Robert Bush Sebra (December 11, 1961 – July 22, 2020) was an American professional baseball pitcher, who played in Major League Baseball (MLB) for the Texas Rangers, Montreal Expos, Philadelphia Phillies, Cincinnati Reds, and Milwaukee Brewers, in all or part of the  to  seasons. He threw and batted right-handed.

Career
Sebra attended the University of Nebraska–Lincoln, and in 1981 he played collegiate summer baseball with the Wareham Gatemen of the Cape Cod Baseball League.

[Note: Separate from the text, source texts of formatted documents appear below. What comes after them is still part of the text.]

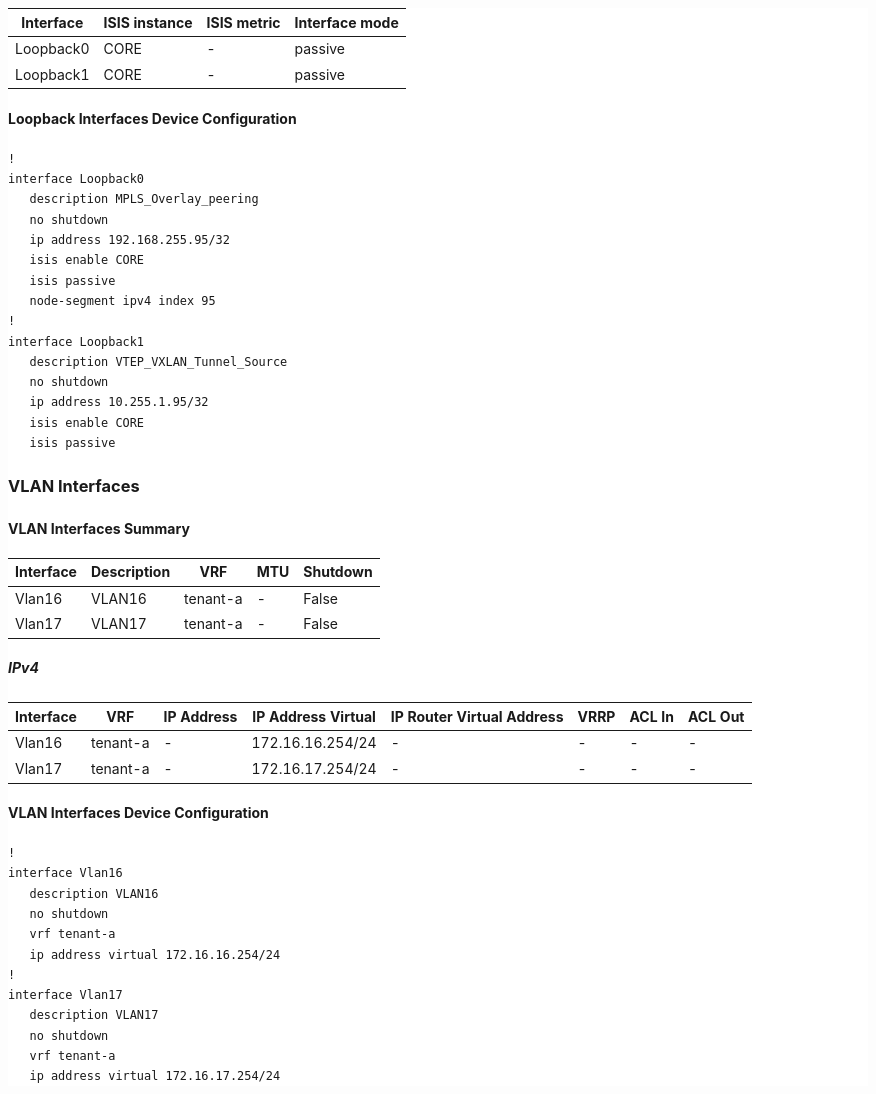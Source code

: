 | Interface | ISIS instance | ISIS metric | Interface mode |
| --------- | ------------- | ----------- | -------------- |
| Loopback0 | CORE | - | passive |
| Loopback1 | CORE | - | passive |

#### Loopback Interfaces Device Configuration

```eos
!
interface Loopback0
   description MPLS_Overlay_peering
   no shutdown
   ip address 192.168.255.95/32
   isis enable CORE
   isis passive
   node-segment ipv4 index 95
!
interface Loopback1
   description VTEP_VXLAN_Tunnel_Source
   no shutdown
   ip address 10.255.1.95/32
   isis enable CORE
   isis passive
```

### VLAN Interfaces

#### VLAN Interfaces Summary

| Interface | Description | VRF |  MTU | Shutdown |
| --------- | ----------- | --- | ---- | -------- |
| Vlan16 | VLAN16 | tenant-a | - | False |
| Vlan17 | VLAN17 | tenant-a | - | False |

##### IPv4

| Interface | VRF | IP Address | IP Address Virtual | IP Router Virtual Address | VRRP | ACL In | ACL Out |
| --------- | --- | ---------- | ------------------ | ------------------------- | ---- | ------ | ------- |
| Vlan16 |  tenant-a  |  -  |  172.16.16.254/24  |  -  |  -  |  -  |  -  |
| Vlan17 |  tenant-a  |  -  |  172.16.17.254/24  |  -  |  -  |  -  |  -  |

#### VLAN Interfaces Device Configuration

```eos
!
interface Vlan16
   description VLAN16
   no shutdown
   vrf tenant-a
   ip address virtual 172.16.16.254/24
!
interface Vlan17
   description VLAN17
   no shutdown
   vrf tenant-a
   ip address virtual 172.16.17.254/24
```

He was drafted by the Texas Rangers in the 5th round of the 1983 Major League Baseball draft.

Over the course of his big league career, he pitched in 94 games, 52 of them as a starting pitcher. Included among Sebra’s MLB highlights are 2 shutouts, a 1-0 and a 2-0, accomplished while with Montreal.

In 1986, Sebra was the last pitcher ever to give up a walk-off win where the winning run was scored by the other team's manager.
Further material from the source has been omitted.